Será que aprendeu as lições sobre preconceito em um festival de rock?

A música é uma das maiores expressões culturais e artísticas da humanidade e, como toda forma de arte, não é estanque, ela dialoga com o cotidiano, com a política. Pode demonstrar, ou denunciar, aspectos de uma sociedade. Esse autor gosta, dentre outros estilos, de rock’n’roll e de heavy metal, e já tratou do tema aqui no Xadrez Verbal, como na morte de Joe Cocker. E um fenômeno social e político brasileiro é o de roqueiros e headbangers (“batedores de cabeça” em tradução literal, termo sobre quem gosta de heavy metal) que possuem posturas extremamente conservadoras. Não se trata de diferentes argumentos e perspectivas políticas válidas, mas de uma postura moralista, julgadora. Muitas vezes chega-se ao preconceito, o que é, no mínimo, contraditório quando se trata de rock’n’roll e de heavy metal.

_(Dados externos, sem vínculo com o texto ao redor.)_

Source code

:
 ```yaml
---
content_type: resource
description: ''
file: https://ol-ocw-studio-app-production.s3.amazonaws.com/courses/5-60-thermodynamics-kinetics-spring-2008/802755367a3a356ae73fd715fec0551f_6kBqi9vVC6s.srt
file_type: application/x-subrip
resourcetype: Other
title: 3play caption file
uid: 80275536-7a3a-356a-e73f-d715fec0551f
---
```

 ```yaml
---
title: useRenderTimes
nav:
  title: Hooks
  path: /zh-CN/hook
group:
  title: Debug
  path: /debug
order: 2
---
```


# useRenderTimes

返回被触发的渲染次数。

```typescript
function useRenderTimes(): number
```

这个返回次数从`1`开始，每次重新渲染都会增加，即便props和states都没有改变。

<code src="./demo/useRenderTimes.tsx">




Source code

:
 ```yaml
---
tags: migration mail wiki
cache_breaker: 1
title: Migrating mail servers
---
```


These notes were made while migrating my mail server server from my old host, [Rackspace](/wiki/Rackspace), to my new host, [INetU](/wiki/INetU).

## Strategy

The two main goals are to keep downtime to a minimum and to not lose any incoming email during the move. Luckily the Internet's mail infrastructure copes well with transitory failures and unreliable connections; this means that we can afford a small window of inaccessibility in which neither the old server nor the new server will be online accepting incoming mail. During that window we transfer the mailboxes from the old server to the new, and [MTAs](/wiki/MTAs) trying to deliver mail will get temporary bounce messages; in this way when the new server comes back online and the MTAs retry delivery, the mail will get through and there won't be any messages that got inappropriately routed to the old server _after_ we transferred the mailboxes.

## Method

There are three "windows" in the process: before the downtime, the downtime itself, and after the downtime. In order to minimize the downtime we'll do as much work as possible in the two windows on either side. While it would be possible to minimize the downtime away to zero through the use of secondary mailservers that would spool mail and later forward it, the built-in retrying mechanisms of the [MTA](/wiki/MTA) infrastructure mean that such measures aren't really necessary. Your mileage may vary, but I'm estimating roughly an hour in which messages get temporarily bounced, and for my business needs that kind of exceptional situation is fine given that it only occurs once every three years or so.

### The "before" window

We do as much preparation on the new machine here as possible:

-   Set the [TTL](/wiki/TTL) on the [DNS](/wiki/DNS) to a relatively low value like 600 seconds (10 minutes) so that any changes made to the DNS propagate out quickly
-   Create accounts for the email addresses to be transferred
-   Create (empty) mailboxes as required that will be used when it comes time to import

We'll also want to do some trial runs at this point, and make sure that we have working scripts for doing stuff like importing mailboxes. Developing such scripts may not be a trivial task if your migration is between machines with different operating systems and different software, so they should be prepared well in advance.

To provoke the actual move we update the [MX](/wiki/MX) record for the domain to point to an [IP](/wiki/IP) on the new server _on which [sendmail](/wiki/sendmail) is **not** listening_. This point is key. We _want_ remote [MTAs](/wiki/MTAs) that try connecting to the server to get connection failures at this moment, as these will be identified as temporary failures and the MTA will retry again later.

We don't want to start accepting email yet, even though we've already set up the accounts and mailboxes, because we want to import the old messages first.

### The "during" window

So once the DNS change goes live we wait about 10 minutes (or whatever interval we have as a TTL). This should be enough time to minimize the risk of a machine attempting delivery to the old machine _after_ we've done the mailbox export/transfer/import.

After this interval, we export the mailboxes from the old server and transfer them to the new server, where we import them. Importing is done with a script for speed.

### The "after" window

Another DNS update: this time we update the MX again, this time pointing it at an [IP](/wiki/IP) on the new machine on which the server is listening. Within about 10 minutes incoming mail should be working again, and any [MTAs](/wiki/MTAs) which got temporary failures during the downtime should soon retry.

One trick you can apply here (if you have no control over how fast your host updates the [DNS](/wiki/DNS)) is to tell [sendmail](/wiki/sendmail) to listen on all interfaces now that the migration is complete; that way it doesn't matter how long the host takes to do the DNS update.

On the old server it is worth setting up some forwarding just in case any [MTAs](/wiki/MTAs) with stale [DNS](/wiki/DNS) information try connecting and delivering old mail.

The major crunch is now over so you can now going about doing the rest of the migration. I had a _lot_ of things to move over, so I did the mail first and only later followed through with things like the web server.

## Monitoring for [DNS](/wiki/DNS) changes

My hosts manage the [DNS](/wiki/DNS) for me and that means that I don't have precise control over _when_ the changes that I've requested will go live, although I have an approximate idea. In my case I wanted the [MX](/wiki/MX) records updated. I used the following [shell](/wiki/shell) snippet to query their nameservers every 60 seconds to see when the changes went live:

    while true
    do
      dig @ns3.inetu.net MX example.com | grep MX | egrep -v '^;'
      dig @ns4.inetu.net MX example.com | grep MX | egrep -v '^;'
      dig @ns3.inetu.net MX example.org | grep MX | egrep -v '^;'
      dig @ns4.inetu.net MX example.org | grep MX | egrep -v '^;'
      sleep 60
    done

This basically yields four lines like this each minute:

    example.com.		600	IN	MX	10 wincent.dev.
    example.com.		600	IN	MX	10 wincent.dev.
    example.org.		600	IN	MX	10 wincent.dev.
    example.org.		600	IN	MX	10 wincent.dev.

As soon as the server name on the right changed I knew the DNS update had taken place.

O mais explícito e simples é o caso de um roqueiro ou headbanger que seja racista. Sim, a pessoa é racista porque é babaca, não porque gosta de determinada música. O ponto é o contrário: alguém que aprecie o gênero musical que descendente diretamente de um caldeirão de influências de música afro-americana, como blues, jazz e gospel, deveria ser qualquer coisa, menos racista. A mais extrema banda de metal escandinava está ligada ao som de Chuck Berry. O aprendizado, aqui, é simples e direto: não dá para ter um preconceito étnico contra uma cultura que, em parte (já que temos também as influências do country, por exemplo) se deve a esse grupo étnico.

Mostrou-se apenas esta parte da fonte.